**PROBLEM REQUIREMENTS**
In the data that follows, how many lines contain the word "simeq"? Give only that number.

##### RECORDS SHOWN

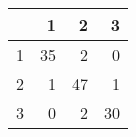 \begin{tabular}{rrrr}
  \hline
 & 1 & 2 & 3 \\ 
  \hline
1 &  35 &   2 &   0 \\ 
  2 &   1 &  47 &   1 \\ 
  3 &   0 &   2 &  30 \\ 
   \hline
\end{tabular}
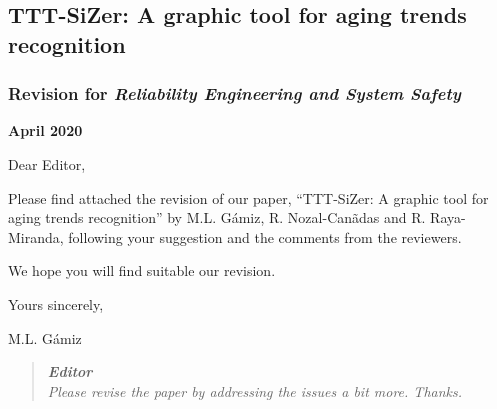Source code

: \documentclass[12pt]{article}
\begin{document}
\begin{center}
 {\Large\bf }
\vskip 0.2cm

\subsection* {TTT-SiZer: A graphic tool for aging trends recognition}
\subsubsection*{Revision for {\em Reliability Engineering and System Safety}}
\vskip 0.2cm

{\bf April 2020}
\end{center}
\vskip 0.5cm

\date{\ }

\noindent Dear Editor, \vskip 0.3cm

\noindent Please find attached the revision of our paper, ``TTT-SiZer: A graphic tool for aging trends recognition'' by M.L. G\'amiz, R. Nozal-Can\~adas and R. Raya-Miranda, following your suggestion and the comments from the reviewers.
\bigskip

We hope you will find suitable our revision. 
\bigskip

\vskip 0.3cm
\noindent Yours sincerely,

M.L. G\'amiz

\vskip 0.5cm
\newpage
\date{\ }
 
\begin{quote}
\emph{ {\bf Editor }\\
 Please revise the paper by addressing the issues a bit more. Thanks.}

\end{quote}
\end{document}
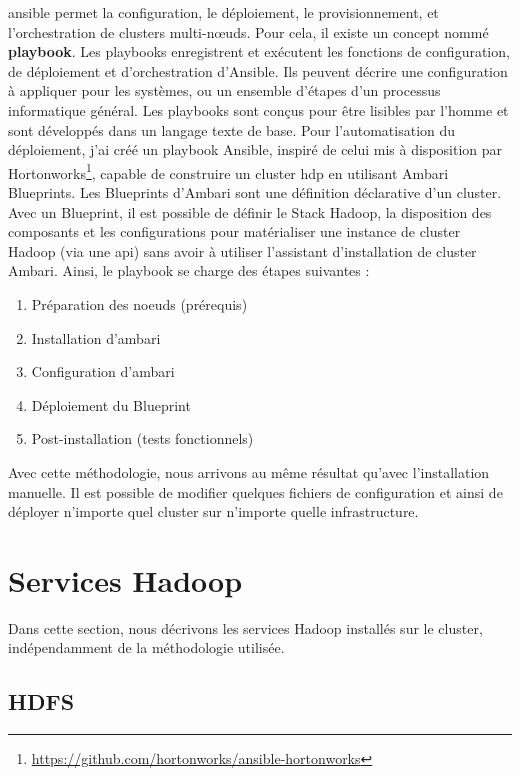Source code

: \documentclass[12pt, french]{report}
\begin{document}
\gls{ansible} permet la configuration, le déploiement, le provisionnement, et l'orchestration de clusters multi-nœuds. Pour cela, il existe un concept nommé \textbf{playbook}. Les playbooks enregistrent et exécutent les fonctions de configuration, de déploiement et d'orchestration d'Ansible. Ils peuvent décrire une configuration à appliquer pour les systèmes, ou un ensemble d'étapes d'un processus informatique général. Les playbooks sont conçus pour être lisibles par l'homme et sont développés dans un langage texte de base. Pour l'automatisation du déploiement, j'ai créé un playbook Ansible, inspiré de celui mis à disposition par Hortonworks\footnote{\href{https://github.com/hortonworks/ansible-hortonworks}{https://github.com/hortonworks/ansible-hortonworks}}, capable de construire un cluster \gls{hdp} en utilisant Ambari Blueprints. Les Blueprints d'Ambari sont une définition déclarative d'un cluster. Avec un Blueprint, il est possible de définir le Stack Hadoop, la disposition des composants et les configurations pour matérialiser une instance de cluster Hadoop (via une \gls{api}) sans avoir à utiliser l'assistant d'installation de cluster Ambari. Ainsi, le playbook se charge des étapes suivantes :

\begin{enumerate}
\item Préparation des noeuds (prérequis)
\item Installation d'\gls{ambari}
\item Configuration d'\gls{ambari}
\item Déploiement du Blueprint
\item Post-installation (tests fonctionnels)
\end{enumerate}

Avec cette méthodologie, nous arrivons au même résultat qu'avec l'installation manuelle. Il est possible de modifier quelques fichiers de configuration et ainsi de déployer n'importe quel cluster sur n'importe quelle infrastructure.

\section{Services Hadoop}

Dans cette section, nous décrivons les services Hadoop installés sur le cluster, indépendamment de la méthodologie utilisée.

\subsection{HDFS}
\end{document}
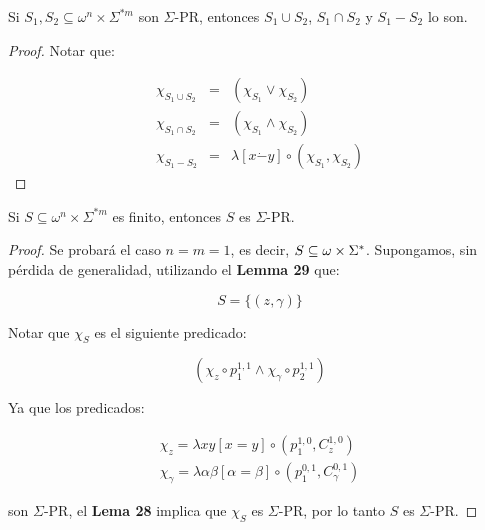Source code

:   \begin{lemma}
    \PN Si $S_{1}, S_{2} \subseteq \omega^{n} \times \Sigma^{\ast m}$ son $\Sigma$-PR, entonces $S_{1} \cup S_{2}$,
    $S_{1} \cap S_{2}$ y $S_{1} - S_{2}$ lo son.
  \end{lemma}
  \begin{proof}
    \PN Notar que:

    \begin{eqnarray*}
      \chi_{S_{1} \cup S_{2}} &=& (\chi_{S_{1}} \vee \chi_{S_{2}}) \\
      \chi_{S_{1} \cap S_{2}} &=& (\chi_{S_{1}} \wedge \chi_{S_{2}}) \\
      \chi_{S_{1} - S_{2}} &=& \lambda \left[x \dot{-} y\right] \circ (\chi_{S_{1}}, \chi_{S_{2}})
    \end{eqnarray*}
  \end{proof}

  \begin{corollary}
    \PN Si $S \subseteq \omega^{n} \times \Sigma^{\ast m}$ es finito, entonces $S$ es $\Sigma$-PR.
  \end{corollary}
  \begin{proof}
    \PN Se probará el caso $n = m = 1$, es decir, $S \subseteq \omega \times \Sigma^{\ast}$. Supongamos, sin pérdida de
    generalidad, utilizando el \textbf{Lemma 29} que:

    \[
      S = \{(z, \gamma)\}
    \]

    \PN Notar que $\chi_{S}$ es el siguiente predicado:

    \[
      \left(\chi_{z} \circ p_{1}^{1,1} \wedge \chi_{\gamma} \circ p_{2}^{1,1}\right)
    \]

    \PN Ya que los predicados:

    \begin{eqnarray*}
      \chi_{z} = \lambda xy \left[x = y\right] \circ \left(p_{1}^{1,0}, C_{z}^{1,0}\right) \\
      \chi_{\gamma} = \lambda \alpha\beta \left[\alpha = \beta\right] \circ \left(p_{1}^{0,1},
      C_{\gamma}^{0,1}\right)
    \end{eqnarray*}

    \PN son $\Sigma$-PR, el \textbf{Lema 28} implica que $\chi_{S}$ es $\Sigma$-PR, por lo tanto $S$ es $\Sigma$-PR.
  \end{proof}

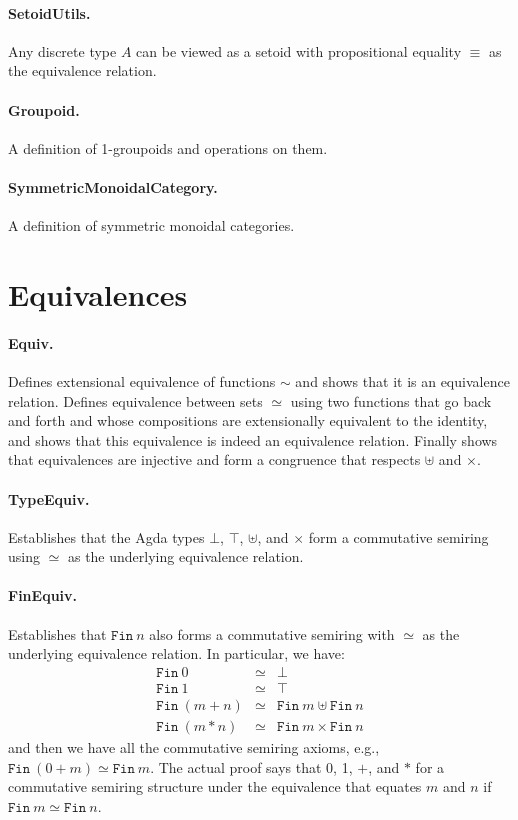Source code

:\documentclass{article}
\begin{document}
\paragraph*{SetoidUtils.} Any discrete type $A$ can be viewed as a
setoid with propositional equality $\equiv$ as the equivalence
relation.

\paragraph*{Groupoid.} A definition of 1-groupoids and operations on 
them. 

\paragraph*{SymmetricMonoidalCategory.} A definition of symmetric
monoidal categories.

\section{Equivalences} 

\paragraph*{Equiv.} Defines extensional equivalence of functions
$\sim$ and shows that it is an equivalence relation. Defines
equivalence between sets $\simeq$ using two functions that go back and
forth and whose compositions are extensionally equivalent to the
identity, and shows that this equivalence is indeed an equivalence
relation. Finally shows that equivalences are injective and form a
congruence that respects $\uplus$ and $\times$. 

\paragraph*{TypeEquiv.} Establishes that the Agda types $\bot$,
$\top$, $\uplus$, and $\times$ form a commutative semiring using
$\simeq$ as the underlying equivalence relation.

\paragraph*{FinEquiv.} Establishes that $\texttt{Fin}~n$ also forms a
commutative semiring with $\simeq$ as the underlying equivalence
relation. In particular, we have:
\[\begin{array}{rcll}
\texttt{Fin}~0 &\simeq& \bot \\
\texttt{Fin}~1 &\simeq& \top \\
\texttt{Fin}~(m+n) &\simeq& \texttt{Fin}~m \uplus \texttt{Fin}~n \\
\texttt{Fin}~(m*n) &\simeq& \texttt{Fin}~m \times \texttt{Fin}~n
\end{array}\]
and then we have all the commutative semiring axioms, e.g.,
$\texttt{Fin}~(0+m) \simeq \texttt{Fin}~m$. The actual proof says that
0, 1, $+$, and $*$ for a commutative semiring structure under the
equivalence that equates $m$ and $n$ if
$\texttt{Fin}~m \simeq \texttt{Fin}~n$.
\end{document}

##########
##### RECORDS SHOWN

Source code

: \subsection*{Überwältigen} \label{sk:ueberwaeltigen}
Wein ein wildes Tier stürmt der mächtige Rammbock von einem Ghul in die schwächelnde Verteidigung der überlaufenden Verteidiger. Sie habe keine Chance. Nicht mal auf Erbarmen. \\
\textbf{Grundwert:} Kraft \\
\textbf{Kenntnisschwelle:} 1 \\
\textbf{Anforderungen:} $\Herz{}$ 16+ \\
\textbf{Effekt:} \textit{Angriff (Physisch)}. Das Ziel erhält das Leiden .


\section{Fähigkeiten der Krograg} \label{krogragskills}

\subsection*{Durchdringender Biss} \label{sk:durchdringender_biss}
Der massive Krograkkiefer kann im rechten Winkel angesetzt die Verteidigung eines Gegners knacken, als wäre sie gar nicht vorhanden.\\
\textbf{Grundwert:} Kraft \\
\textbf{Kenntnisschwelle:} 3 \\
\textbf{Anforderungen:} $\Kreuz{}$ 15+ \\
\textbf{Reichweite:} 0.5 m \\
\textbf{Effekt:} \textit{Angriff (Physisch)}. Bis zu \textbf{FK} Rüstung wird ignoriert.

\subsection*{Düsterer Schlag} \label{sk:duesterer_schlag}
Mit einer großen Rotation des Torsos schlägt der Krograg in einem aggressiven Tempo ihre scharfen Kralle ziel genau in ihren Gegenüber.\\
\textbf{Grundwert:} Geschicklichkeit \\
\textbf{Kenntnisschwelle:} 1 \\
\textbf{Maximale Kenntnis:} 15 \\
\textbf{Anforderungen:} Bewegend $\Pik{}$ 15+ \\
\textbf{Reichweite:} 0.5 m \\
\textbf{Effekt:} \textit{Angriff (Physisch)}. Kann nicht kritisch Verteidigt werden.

##########

**OUTPUT FOR THIS TASK**
9